Donald Trump Yacht Connection
One of the most enduring symbols of Adnan Khashoggi's wealth was his superyacht Nabila — a $100 million, 282-foot floating palace built in 1980. At the time, it was one of the largest and most expensive private vessels in the world. Outfitted with gold-plated fixtures, marble bathrooms, a disco, a movie theater, a hair salon, and even an onboard hospital, the yacht was such an opulent spectacle that it appeared as the villain's lair in the 1983 James Bond film "Never Say Never Again."
By 1987, however, Khashoggi's finances were collapsing under debt and legal pressure. After defaulting on a major personal loan to the Sultan of Brunei, Nabila was seized as collateral and quietly put up for sale.
(Photo by Barry Iverson/Getty Images)
Enter Donald Trump.
In late 1987, Trump — then a rising New York real estate figure — purchased the yacht for just under $30 million, a staggering discount from its original cost. The deal ran through the Sultan of Brunei, but Khashoggi himself imposed one unusual condition: Trump had to rename the yacht. He did not want his daughter's name broadcast across global headlines. Trump agreed, shaved a million dollars off the price, and renamed it the Trump Princess.
For several years, the Trump Princess became one of Trump's signature status symbols.

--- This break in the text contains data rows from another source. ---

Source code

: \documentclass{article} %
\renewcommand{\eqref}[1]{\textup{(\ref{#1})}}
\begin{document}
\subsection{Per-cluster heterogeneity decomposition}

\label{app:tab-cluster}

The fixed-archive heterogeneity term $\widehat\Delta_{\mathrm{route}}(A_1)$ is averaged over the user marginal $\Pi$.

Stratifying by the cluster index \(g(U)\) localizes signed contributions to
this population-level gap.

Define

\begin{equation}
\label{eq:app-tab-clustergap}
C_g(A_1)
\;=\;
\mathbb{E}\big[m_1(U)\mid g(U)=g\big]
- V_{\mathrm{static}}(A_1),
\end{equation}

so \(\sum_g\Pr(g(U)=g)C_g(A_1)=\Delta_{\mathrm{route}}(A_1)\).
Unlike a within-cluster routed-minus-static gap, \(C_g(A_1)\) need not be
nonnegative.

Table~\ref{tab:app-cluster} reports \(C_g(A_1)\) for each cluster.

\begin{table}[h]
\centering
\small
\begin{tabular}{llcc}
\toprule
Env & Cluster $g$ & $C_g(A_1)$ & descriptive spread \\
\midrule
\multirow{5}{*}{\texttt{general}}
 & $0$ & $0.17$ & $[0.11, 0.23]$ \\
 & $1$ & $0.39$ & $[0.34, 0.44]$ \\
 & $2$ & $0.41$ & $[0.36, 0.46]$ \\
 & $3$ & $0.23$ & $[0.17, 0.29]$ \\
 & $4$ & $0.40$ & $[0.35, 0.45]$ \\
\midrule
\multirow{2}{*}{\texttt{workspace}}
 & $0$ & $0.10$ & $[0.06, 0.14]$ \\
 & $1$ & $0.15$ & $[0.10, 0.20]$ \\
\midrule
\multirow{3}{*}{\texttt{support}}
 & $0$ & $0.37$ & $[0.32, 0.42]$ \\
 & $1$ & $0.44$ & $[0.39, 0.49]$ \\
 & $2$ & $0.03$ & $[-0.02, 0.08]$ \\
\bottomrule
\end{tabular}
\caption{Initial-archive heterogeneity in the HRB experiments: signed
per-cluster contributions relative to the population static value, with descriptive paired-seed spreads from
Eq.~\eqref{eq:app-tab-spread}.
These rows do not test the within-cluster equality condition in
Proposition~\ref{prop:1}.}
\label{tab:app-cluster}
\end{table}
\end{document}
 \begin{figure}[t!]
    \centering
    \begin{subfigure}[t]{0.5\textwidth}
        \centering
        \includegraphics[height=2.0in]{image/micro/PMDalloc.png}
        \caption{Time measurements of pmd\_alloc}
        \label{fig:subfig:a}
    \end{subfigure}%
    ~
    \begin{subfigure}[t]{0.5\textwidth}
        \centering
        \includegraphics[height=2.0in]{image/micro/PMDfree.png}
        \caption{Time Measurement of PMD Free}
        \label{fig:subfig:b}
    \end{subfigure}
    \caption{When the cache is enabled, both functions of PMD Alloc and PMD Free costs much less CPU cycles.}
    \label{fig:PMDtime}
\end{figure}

He posed for photo spreads on its decks, held parties, and docked it near his Atlantic City casinos. But in 1991, amid severe financial strain, Trump sold the yacht for roughly $19–20 million to Saudi billionaire Prince Al-Waleed bin Talal, a cousin of Crown Prince Mohammed bin Salman.
Prince Al-Waleed renamed the yacht Kingdom 5KR, and it remained in his fleet for decades, even becoming headline news again in October 2024 when it suffered major damage after crashing into a dock in Tunisia.